Scaling for the PV plant size and reactive capability
Model parameters are expressed in per unit of the generator MVA base (mvab parameter in the regc_a module in the example above). The specification of MVA base is implementation-dependent. For example, in the PSLF™ implementation, if the MVA base for those modules is zero, the MVA base entered for the REGC_A module applies to the electrical controls (REEC_B) and plant controller (REPC_A). A different MVA base can be specified for those modules, if desired.
To scale the dynamic model to the size of the plant, the generator MVA base parameter must be adjusted. The reactive range can be adjusted with the qmin and qmax parameters in the REEC_Bmodule. Normally, the MVA base and reactive limits are the same as those used in power flow, taking into consideration that the capability is being specified for the equivalent generator, not the point of connection.
Volt/Var controls options
The plant-level control module allows for the following reactive power control modes to be represented:
- Closed loop voltage regulation (V control) at a user-designated bus with optional line drop compensation, droop response and dead band.
- Closed loop reactive power regulation (Q control) on a user-designated branch, with optional dead band.
Different function calls are required to specify the regulated bus or branch.

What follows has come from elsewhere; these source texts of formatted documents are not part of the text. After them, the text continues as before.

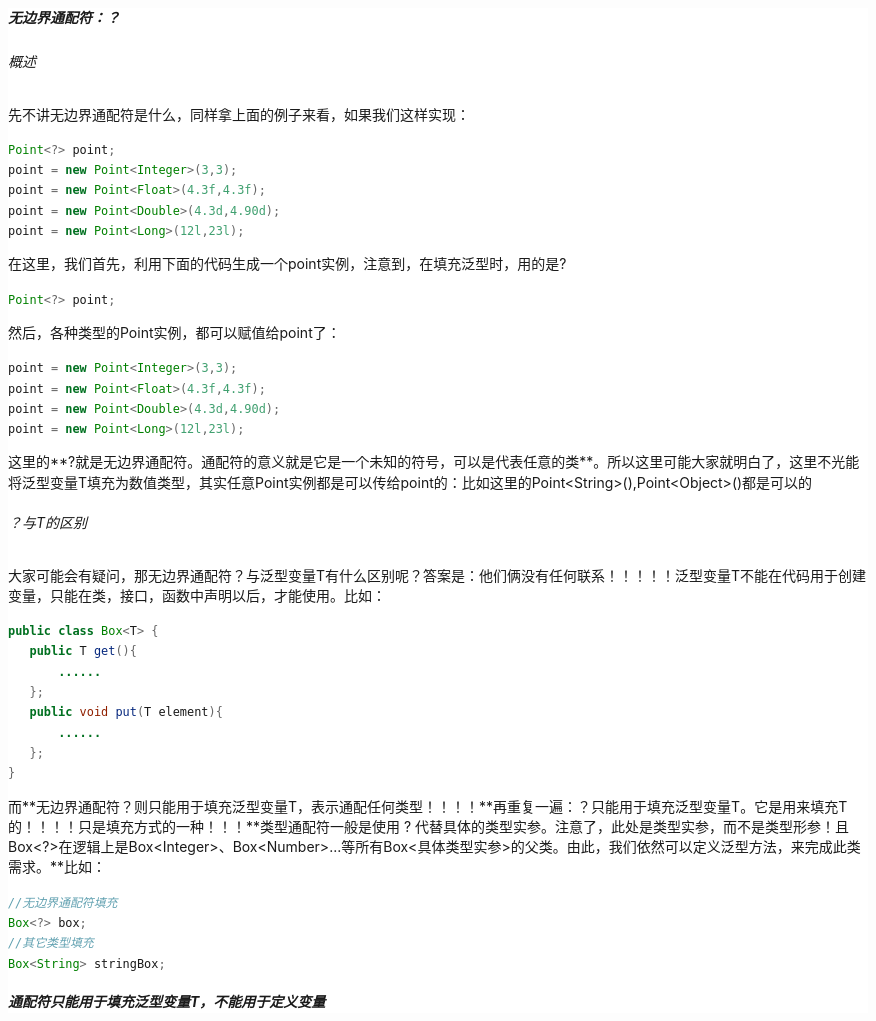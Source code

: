 ##### 无边界通配符：？

###### 概述

先不讲无边界通配符是什么，同样拿上面的例子来看，如果我们这样实现：

```java
Point<?> point;
point = new Point<Integer>(3,3);
point = new Point<Float>(4.3f,4.3f);
point = new Point<Double>(4.3d,4.90d);
point = new Point<Long>(12l,23l);
```

在这里，我们首先，利用下面的代码生成一个point实例，注意到，在填充泛型时，用的是?

```java
Point<?> point;
```

然后，各种类型的Point实例，都可以赋值给point了：

```java
point = new Point<Integer>(3,3);
point = new Point<Float>(4.3f,4.3f);
point = new Point<Double>(4.3d,4.90d);
point = new Point<Long>(12l,23l);
```

这里的**?就是无边界通配符。通配符的意义就是它是一个未知的符号，可以是代表任意的类**。所以这里可能大家就明白了，这里不光能将泛型变量T填充为数值类型，其实任意Point实例都是可以传给point的：比如这里的Point\<String\>(),Point\<Object\>()都是可以的

###### ？与T的区别

大家可能会有疑问，那无边界通配符？与泛型变量T有什么区别呢？答案是：他们俩没有任何联系！！！！！泛型变量T不能在代码用于创建变量，只能在类，接口，函数中声明以后，才能使用。比如：

```java
public class Box<T> {
   public T get(){
	   ......
   };
   public void put(T element){
       ......
   };
}
```

而**无边界通配符？则只能用于填充泛型变量T，表示通配任何类型！！！！**再重复一遍：？只能用于填充泛型变量T。它是用来填充T的！！！！只是填充方式的一种！！！**类型通配符一般是使用 ? 代替具体的类型实参。注意了，此处是类型实参，而不是类型形参！且Box<?>在逻辑上是Box\<Integer\>、Box\<Number\>...等所有Box<具体类型实参>的父类。由此，我们依然可以定义泛型方法，来完成此类需求。**比如：

```java
//无边界通配符填充
Box<?> box;
//其它类型填充
Box<String> stringBox;
```

##### 通配符只能用于填充泛型变量T，不能用于定义变量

In the electrical control module, additional reactive control options are available:
- Constant power factor (PF), based on the generator PF in the solved power flow case
- Constant reactive power, based either on the equivalent generator reactive power in the solved power flow case or from the plant controller
- Defined reactive power injection during a user-defined voltage-dip event
Various combinations of plant-level and inverter-level reactive control are possible by setting the appropriate parameters and switches. Table bellow shows a list of control options, and the models and switches that would be involved. The entry “N/A” indicates that the state of the switch does not affect the indicated control mode.
Functionality | Models Needed | PfFlag | Vflag | Qflag | RefFlag |
---|---|---|---|---|---|
Constant local PF control | REEC_B | 1 | N/A | 0 | N/A |
Constant local Q control | REEC_B | 0 | N/A | 0 | N/A |
Local (gen terminals) V control | REEC_B | 0 | 0 | 1 | N/A |
Local coordinated V/Q control | REEC_B | 0 | 1 | 1 | N/A |
Plant level Q control | REEC_B, REPC_A | 0 | N/A | 0 | 0 |
Plant level V control | REEC_B, REPC_A | 0 | N/A | 0 | 1 |
Plant level Q control + local coordinated V/Q control | REEC_B, REPC_A | 0 | 1 | 1 | 0 |
Plant level V control + local coordinated V/Q control | REEC_B, REPC_A | 0 | 1 | 1 | 1 |
Active power control options
The plant controller allows a user to specify the active power control options listed below. Active power control modes as well as the models and parameters involved are shown bellow.
- Constant active power, based on the generator output in the solved power flow case
- Governor droop response with different characteristics for over and under frequency conditions, based on frequency deviation at a user-designated bus.
Functionality | Models Needed | Freq_flag | Ddn | Dup |
---|---|---|---|---|
No governor response | REGC_A, REEC_B | 0 | N/A | N/A |
Governor response with down regulation, only | REGC_A, REEC_B, REPC_A | 1 | > 0 | 0 |
Governor response with up and down regulation | REGC_A, REEC_B, REPC_A | 1 | > 0 | > 0 |
In situations where current limit of the equivalent inverter is reached, the user can specify whether active or reactive power takes precedence, by setting the Pqflag parameter in the REEC_B module.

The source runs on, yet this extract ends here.